民教連サークル通信よりどっちが幸福?
九十八歳で亡くなった母には、妹と弟、私にとっては叔父と叔母がいた。母より早く八十代で亡くなったが、二人ともそれなりの地位と肩書を持っていて、無職で無名で一生を終わった母に比べればずっと有名人だった。
それでも母は二人のことをバカにしていて、短大の寄宿舎にいたころ、二人がそれぞれ宿題の図画や作文を、同じ寄宿舎にいた叔母は夜中にこそこそ部屋に来て、叔父は遠くの故郷から写真を同封した手紙をよこして、母に頼んでいたことを私に話した。「どっかの小屋を撮った写真でさ、暗い中で写したらしくて、色もよくわからないし」「同じ寄宿舎でばれたらいけないから、寒い空き部屋に隠れてしあげなくてはならなかった。姉さん、洗濯物はないねとか言って、かわりに洗濯をしてくれるけど、回りは宿題のことは知らないから、妹に洗い物をさせて、とあきれていた」と語るのを、まあ母の側からの話だからなと私も割り引いて聞いていたが、叔母がしばしば私に、自分が依頼されたエッセイの、代筆に限りなく近い添削をさせたり、古い荷物を片づけていたら、叔父の署名が入っているが、どこか女性的な筆致のぼやけた小屋の絵が出て来たりすると、どうやら本当らしいと思うしかなかった。
しばしば母は叔母のことを、「あの人はもう、自分の力は5しかないのに8や10に見せて世を渡るから感心する。私なんか10あっても7や5ぐらいしかないように見せとかないと落ちつかない」と評した。
それに影響されたわけでもないし、いつも守れたわけでもないが、私もいつも自分の力は実際より低く見せておく方が安全だし幸福だとずっと思って来た。いいことをしても気遣いをしても人に知られず無駄に終わる方が、豊かになる気がいつもしていた。
先日、大学での授業中、源氏物語の光源氏が国家的にも家庭的にもとんでもない大罪(義母藤壺との不倫)を犯しておいて、自分は深く悩みながらも誰にもそれを知られることなく、皆に崇敬されて一生を終わるのは、本人にしてみりゃ、とてつもない悲劇の人生じゃなかろかという話のついでに、「自分が実際よりも高く評価される一生と、低く評価される一生のどちらが耐えられるか」と学生に聞いてみた。
圧倒的に前者が多く、最終レポートで「周りに称賛されながら悪事がばれないように立ち回る生き方の方が好き、というかその逆は耐えられない」「最近の若者のSNS投稿もそうだが、人には承認要求があり自分もそうで、誰からも承認されず非難され続ける日々を過ごせると思えない」と、説明した者もいた。
もちろん、どちらがいいとか悪いとかではない。
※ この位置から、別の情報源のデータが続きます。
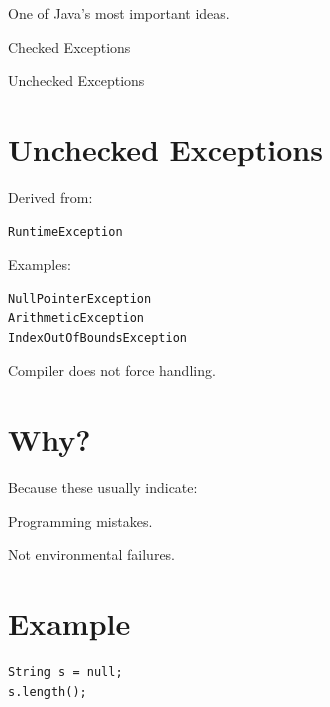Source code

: \documentclass[11pt,a4paper]{book}
\begin{document}
One of Java's most important ideas.


Checked Exceptions


Unchecked Exceptions


\section{Unchecked Exceptions}

Derived from:

\begin{verbatim} 
RuntimeException
\end{verbatim}


Examples:

\begin{verbatim} 
NullPointerException
ArithmeticException
IndexOutOfBoundsException
\end{verbatim}


Compiler does not force handling.


\section{Why?}

Because these usually indicate:


Programming mistakes.


Not environmental failures.

\section{Example}

\begin{verbatim} 
String s = null;
s.length();
\end{verbatim}
\end{document}
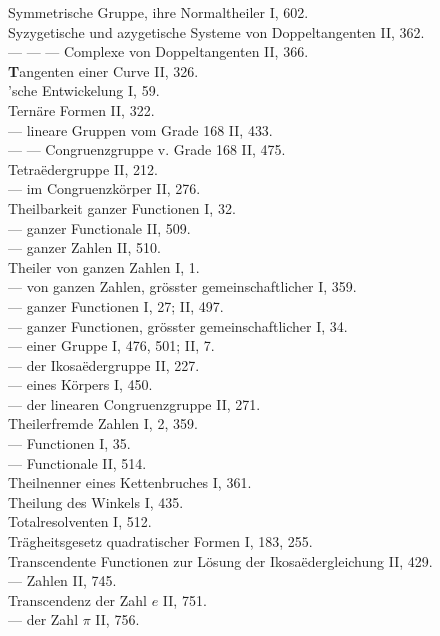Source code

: \begin{flushleft}
Symmetrische Gruppe, ihre Normaltheiler I, 602. \\
Syzygetische und azygetische Systeme von Doppeltangenten II, 362. \\
— — — Complexe von Doppeltangenten II, 366. \\[6pt]
\textbf{T}angenten einer Curve II, 326. \\
'sche Entwickelung I, 59. \\
Ternäre Formen II, 322. \\
— lineare Gruppen vom Grade 168 II, 433. \\
— — Congruenzgruppe v. Grade 168 II, 475. \\
Tetra\"edergruppe II, 212. \\
— im Congruenzk\"orper II, 276. \\
Theilbarkeit ganzer Functionen I, 32. \\
— ganzer Functionale II, 509. \\
— ganzer Zahlen II, 510. \\
Theiler von ganzen Zahlen I, 1. \\
— von ganzen Zahlen, gr\"osster gemeinschaftlicher I, 359. \\
— ganzer Functionen I, 27; II, 497. \\
— ganzer Functionen, gr\"osster gemeinschaftlicher I, 34. \\
— einer Gruppe I, 476, 501; II, 7. \\
— der Ikosa\"edergruppe II, 227. \\
— eines K\"orpers I, 450. \\
— der linearen Congruenzgruppe II, 271. \\
Theilerfremde Zahlen I, 2, 359. \\
— Functionen I, 35. \\
— Functionale II, 514. \\
Theilnenner eines Kettenbruches I, 361. \\
Theilung des Winkels I, 435. \\
Totalresolventen I, 512. \\
Tr\"agheitsgesetz quadratischer Formen I, 183, 255. \\
Transcendente Functionen zur L\"osung der Ikosa\"edergleichung II, 429. \\
— Zahlen II, 745. \\
Transcendenz der Zahl $e$ II, 751. \\
— der Zahl $\pi$ II, 756. \\

\end{flushleft}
5しかないのに8や10ある生き方をした叔母も、母と同様それなりに幸福な一生を送った。
だが、江戸時代の西鶴の短編小説に、老獪で有能な金持ちが、子どもたちに「実際よりも財産があるような遺言を遺しておく。資本を豊かに見せかけないと商家はやっていけないから」と死の床で告げ、息子たちもそれを納得していたのに、しばらくすると、「本当は書面通りの財産があるのでは」と疑心暗鬼になって争いになり、ついに一家は滅びるという話がある。
金も能力も、ないのをあるように見せかけて周囲をだまして世渡りをするなら、その分、常に自分だけは、現実の金や能力や魅力や実力がどれほどのものか、冷静に把握しておかなければ危ない。
なぜか、江戸文学の、特に歌舞伎や浄瑠璃では、ぬれぎぬを着る話が多い。もちろん外国文学や近代文学にも少なくない。山本周五郎文学なんて、ぬれぎぬ設定のオンパレードだ。時に感動的、時にユーモラスに。
実際よりも低く見られ、無名なだけでなく、不遇なことさえある一生を、自ら選ぶこともある人たちを描くことで、文学は私たちに、何を伝えようとするのだろう。